To do
Could you write out the whole listing exactly as it appears?

Supplied information

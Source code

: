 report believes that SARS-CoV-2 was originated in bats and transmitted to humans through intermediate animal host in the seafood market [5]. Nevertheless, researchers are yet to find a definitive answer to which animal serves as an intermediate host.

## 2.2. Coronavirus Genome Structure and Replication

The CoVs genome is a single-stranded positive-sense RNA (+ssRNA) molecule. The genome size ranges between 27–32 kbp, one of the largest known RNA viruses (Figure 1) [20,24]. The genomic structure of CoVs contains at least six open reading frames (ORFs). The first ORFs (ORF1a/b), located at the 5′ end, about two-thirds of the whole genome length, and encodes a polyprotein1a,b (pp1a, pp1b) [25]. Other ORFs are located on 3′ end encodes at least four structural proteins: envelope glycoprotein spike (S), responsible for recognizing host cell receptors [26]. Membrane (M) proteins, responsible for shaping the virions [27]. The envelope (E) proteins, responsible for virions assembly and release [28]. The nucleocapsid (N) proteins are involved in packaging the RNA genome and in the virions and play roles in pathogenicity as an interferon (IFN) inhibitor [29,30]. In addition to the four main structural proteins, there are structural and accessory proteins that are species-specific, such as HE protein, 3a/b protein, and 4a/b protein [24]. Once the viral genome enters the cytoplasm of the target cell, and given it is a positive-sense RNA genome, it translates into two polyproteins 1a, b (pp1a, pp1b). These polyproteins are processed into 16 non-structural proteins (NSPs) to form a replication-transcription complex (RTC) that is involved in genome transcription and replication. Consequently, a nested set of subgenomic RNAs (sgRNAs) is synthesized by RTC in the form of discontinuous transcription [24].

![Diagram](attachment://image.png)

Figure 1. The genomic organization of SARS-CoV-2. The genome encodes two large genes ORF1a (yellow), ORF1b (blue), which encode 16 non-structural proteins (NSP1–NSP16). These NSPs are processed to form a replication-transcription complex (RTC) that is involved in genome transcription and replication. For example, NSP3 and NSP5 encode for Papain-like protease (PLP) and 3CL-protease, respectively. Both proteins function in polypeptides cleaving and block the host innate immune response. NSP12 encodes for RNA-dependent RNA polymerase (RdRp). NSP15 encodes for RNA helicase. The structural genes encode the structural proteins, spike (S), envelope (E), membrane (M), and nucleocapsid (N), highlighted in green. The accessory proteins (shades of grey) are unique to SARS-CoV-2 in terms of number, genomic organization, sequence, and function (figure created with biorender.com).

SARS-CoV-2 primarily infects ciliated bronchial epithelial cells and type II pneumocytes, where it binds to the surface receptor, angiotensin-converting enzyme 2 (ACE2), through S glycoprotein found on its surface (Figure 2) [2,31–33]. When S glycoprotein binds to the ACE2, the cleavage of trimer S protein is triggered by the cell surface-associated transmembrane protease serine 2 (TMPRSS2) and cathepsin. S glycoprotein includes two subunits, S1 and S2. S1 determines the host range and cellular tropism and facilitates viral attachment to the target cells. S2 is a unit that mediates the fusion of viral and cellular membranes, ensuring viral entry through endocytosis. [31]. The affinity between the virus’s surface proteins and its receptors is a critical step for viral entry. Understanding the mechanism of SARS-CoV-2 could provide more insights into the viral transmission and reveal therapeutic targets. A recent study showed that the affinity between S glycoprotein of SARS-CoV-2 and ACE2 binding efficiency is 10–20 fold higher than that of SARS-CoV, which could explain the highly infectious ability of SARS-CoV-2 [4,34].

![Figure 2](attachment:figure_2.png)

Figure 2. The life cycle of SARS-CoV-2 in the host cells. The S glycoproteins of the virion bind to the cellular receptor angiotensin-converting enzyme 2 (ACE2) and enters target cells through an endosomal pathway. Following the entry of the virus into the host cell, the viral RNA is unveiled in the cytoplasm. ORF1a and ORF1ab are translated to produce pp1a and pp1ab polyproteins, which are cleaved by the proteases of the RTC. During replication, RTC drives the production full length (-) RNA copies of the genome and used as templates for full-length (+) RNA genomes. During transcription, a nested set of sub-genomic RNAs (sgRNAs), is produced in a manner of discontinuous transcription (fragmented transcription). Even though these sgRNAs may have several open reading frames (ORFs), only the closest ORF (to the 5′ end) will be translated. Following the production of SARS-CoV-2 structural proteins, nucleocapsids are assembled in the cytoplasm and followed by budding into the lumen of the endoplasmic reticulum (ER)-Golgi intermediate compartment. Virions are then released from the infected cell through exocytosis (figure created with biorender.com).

Answer to the exercise
Source code

: report believes that SARS-CoV-2 was originated in bats and transmitted to humans through intermediate animal host in the seafood market [5]. Nevertheless, researchers are yet to find a definitive answer to which animal serves as an intermediate host.

## 2.2. Coronavirus Genome Structure and Replication

The CoVs genome is a single-stranded positive-sense RNA (+ssRNA) molecule. The genome size ranges between 27–32 kbp, one of the largest known RNA viruses (Figure 1) [20,24]. The genomic structure of CoVs contains at least six open reading frames (ORFs). The first ORFs (ORF1a/b), located at the 5′ end, about two-thirds of the whole genome length, and encodes a polyprotein1a,b (pp1a, pp1b) [25]. Other ORFs are located on 3′ end encodes at least four structural proteins: envelope glycoprotein spike (S), responsible for recognizing host cell receptors [26]. Membrane (M) proteins, responsible for shaping the virions [27]. The envelope (E) proteins, responsible for virions assembly and release [28]. The nucleocapsid (N) proteins are involved in packaging the RNA genome and in the virions and play roles in pathogenicity as an interferon (IFN) inhibitor [29,30]. In addition to the four main structural proteins, there are structural and accessory proteins that are species-specific, such as HE protein, 3a/b protein, and 4a/b protein [24]. Once the viral genome enters the cytoplasm of the target cell, and given it is a positive-sense RNA genome, it translates into two polyproteins 1a, b (pp1a, pp1b). These polyproteins are processed into 16 non-structural proteins (NSPs) to form a replication-transcription complex (RTC) that is involved in genome transcription and replication. Consequently, a nested set of subgenomic RNAs (sgRNAs) is synthesized by RTC in the form of discontinuous transcription [24].

![Diagram](attachment://image.png)

Figure 1. The genomic organization of SARS-CoV-2. The genome encodes two large genes ORF1a (yellow), ORF1b (blue), which encode 16 non-structural proteins (NSP1–NSP16). These NSPs are processed to form a replication-transcription complex (RTC) that is involved in genome transcription and replication. For example, NSP3 and NSP5 encode for Papain-like protease (PLP) and 3CL-protease, respectively. Both proteins function in polypeptides cleaving and block the host innate immune response. NSP12 encodes for RNA-dependent RNA polymerase (RdRp). NSP15 encodes for RNA helicase. The structural genes encode the structural proteins, spike (S), envelope (E), membrane (M), and nucleocapsid (N), highlighted in green. The accessory proteins (shades of grey) are unique to SARS-CoV-2 in terms of number, genomic organization, sequence, and function (figure created with biorender.com).

SARS-CoV-2 primarily infects ciliated bronchial epithelial cells and type II pneumocytes, where it binds to the surface receptor, angiotensin-converting enzyme 2 (ACE2), through S glycoprotein found on its surface (Figure 2) [2,31–33]. When S glycoprotein binds to the ACE2, the cleavage of trimer S protein is triggered by the cell surface-associated transmembrane protease serine 2 (TMPRSS2) and cathepsin. S glycoprotein includes two subunits, S1 and S2. S1 determines the host range and cellular tropism and facilitates viral attachment to the target cells. S2 is a unit that mediates the fusion of viral and cellular membranes, ensuring viral entry through endocytosis. [31]. The affinity between the virus’s surface proteins and its receptors is a critical step for viral entry. Understanding the mechanism of SARS-CoV-2 could provide more insights into the viral transmission and reveal therapeutic targets. A recent study showed that the affinity between S glycoprotein of SARS-CoV-2 and ACE2 binding efficiency is 10–20 fold higher than that of SARS-CoV, which could explain the highly infectious ability of SARS-CoV-2 [4,34].

![Figure 2](attachment:figure_2.png)

Figure 2. The life cycle of SARS-CoV-2 in the host cells. The S glycoproteins of the virion bind to the cellular receptor angiotensin-converting enzyme 2 (ACE2) and enters target cells through an endosomal pathway. Following the entry of the virus into the host cell, the viral RNA is unveiled in the cytoplasm. ORF1a and ORF1ab are translated to produce pp1a and pp1ab polyproteins, which are cleaved by the proteases of the RTC. During replication, RTC drives the production full length (-) RNA copies of the genome and used as templates for full-length (+) RNA genomes. During transcription, a nested set of sub-genomic RNAs (sgRNAs), is produced in a manner of discontinuous transcription (fragmented transcription). Even though these sgRNAs may have several open reading frames (ORFs), only the closest ORF (to the 5′ end) will be translated. Following the production of SARS-CoV-2 structural proteins, nucleocapsids are assembled in the cytoplasm and followed by budding into the lumen of the endoplasmic reticulum (ER)-Golgi intermediate compartment. Virions are then released from the infected cell through exocytosis (figure created with biorender.com).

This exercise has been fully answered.